I try to grep 1 word in 1 line data. Example like below.
Data below located in a.txt, i just wanna grep just processing-time = "12"
total-octets = "20080718214210Z" total-pages = "" octets-completed = "20080721064351Z" pages-completed = "2" processing-time = "12"
I searched the threat and found 1 solution like below, unfortunately it is just work if the word located in different row not in 1 line row.
sed -ne '/^[ ]*processing-time/s#^\([^=][^=]*\)=\([^/][^/]*\).*#\12#p'
Please assits thanks.
zaxxon
July 23, 2008, 5:06am
2
sed 's/.*\(processing-time = \"[^"]*\"\).*/\1/g'
Thanks it is work for me.
1 more, how about if i need to grep 2 words octets-completed = "20080721064351Z" and processing-time = "12" it is located in same 1 file in 1 line data, as below.

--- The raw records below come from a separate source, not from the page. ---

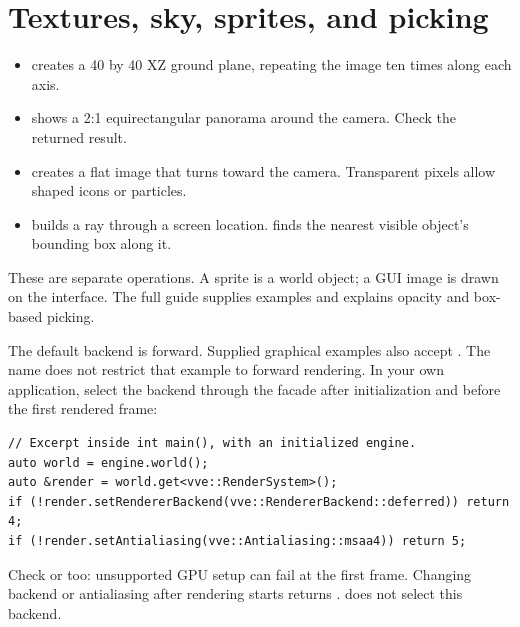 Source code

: \documentclass[11pt,a4paper]{article}
\begin{document}
\section{Textures, sky, sprites, and picking}
\begin{itemize}
\item {} creates a 40 by 40 XZ ground plane, repeating the image ten times along each axis.
\item {} shows a 2:1 equirectangular panorama around the camera. Check the returned result.
\item {} creates a flat image that turns toward the camera. Transparent pixels allow shaped icons or particles.
\item {} builds a ray through a screen location.  finds the nearest visible object's bounding box along it.
\end{itemize}
These are separate operations. A sprite is a world object; a GUI image is drawn on the interface. The full guide supplies examples and explains opacity and box-based picking.

The default backend is forward. Supplied graphical examples also accept . The name  does not restrict that example to forward rendering. In your own application, select the backend through the facade after initialization and before the first rendered frame:
\begin{lstlisting}
// Excerpt inside int main(), with an initialized engine.
auto world = engine.world();
auto &render = world.get<vve::RenderSystem>();
if (!render.setRendererBackend(vve::RendererBackend::deferred)) return 4;
if (!render.setAntialiasing(vve::Antialiasing::msaa4)) return 5;
\end{lstlisting}
Check  or  too: unsupported GPU setup can fail at the first frame. Changing backend or antialiasing after rendering starts returns .  does not select this backend.
\end{document}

sed 's/.*\(octets-completed = \"[^"]*\"\).*\(processing-time = \"[^"]*\"\).*/\1 \2/g'
Lakris
July 23, 2008, 6:23am
5
You may get something useful from piping Your search through sed this way:
echo 'total-octets = "20080718214210Z" total-pages = "" octets-completed = "20080721064351Z" pages-completed = "2" processing-time = "12"'|sed -e 's/ = /=/g;s/ /\n/g'
resulting in
total-octets="20080718214210Z"
total-pages=""
octets-completed="20080721064351Z"
pages-completed="2"
processing-time="12"
which then can be used in a script or something...
/Lakris
Thanks Guys, for your help, it is very helpful for me now.
Hi Lakris,
I tried to used your method using the pipe after the echo but it wouldn't work. Sorry if it is my mistake i am new in this shell field. Below is what i did
My Code :
Result I get :
If your code are working means i can just sort it more cleanly using row, as the usefull output data.
BMDan
July 23, 2008, 2:06pm
8
anakiar:
Hi Lakris,
I tried to used your method using the pipe after the echo but it wouldn't work. Sorry if it is my mistake i am new in this shell field. Below is what i did
My Code :
Result I get :
If your code are working means i can just sort it more cleanly using row, as the usefull output data.
Works for me, but perhaps your sed is braindead. Try replacing \n with \x0A.
i tried using \x0A it is same, it replacing from creating new row with char 'x0A' my OS running on HPUX. is there are any different for the OS argument option in SED?
Inserting newlines in most versions of sed require you to do something like the following
sed -e 's/ = /=/g;s/ /\
/g'
Here is a short example:
#!/usr/bin/ksh
TMP=file.$$
cat <<EOT >$TMP
total-octets = "20080718214210Z" total-pages = "" octets-completed = "20080721064351Z" pages-completed = "2" processing-time = "12"
EOT
sed -e 's/ = /=/g;s/ /\
/g' $TMP
rm $TMP
exit 0
Lakris
July 28, 2008, 4:29am
11
Yes I think it may be sed/shell version issue, I only use bash and sed on Linux.